Document images with source code:
○ ○ ○

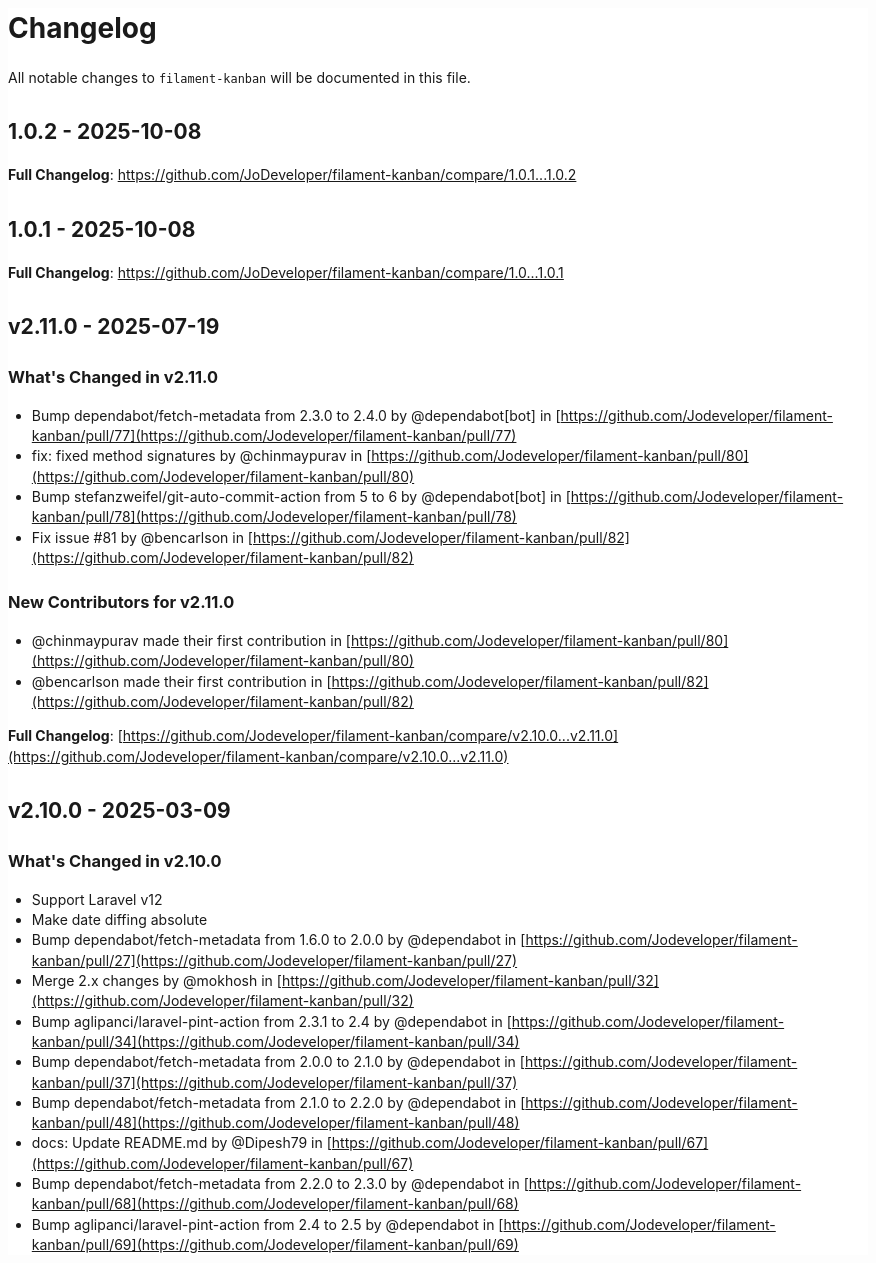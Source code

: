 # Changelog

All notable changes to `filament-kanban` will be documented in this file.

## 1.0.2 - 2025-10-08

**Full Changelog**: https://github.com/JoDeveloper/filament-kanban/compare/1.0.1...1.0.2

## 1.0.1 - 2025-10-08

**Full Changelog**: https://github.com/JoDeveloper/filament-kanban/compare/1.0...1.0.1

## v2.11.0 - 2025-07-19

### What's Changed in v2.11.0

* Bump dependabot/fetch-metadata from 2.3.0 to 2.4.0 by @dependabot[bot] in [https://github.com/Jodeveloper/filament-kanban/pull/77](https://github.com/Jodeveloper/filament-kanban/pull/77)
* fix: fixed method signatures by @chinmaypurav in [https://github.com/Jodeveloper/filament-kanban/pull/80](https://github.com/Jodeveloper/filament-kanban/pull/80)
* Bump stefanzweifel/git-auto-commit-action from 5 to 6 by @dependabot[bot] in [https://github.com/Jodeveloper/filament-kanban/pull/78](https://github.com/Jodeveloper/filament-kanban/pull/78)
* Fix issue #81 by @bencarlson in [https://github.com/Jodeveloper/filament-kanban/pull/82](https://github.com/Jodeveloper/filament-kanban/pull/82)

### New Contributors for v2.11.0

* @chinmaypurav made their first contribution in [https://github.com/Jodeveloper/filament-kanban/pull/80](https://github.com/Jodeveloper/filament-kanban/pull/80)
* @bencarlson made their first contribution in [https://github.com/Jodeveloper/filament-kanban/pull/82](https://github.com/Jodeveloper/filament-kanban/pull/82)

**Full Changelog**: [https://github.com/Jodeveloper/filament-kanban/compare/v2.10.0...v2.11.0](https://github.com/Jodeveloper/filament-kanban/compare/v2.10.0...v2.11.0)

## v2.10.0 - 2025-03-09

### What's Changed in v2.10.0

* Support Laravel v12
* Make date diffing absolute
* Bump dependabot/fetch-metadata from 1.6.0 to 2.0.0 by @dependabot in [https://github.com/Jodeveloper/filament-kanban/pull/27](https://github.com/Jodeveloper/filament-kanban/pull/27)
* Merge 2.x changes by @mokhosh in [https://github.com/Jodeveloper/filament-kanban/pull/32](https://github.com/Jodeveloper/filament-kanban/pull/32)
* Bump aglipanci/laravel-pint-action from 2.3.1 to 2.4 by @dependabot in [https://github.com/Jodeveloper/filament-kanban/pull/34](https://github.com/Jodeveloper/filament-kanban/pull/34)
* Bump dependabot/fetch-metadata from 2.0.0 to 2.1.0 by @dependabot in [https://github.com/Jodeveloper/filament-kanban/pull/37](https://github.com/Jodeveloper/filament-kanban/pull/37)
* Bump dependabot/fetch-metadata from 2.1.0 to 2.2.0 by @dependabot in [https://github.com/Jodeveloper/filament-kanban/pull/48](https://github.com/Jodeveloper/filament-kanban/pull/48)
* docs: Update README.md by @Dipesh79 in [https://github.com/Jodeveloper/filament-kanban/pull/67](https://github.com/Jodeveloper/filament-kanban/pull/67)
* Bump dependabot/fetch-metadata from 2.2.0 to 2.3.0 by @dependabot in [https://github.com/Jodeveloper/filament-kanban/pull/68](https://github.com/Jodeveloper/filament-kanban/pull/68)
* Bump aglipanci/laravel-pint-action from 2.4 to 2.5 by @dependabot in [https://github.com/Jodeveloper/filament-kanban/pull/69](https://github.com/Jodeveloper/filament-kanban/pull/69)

○ ○ ○

### Task directions:
Return each line from the data where the string "chinmaypurav" can be found.

### Solution:
* fix: fixed method signatures by @chinmaypurav in [https://github.com/Jodeveloper/filament-kanban/pull/80](https://github.com/Jodeveloper/filament-kanban/pull/80)
* @chinmaypurav made their first contribution in [https://github.com/Jodeveloper/filament-kanban/pull/80](https://github.com/Jodeveloper/filament-kanban/pull/80)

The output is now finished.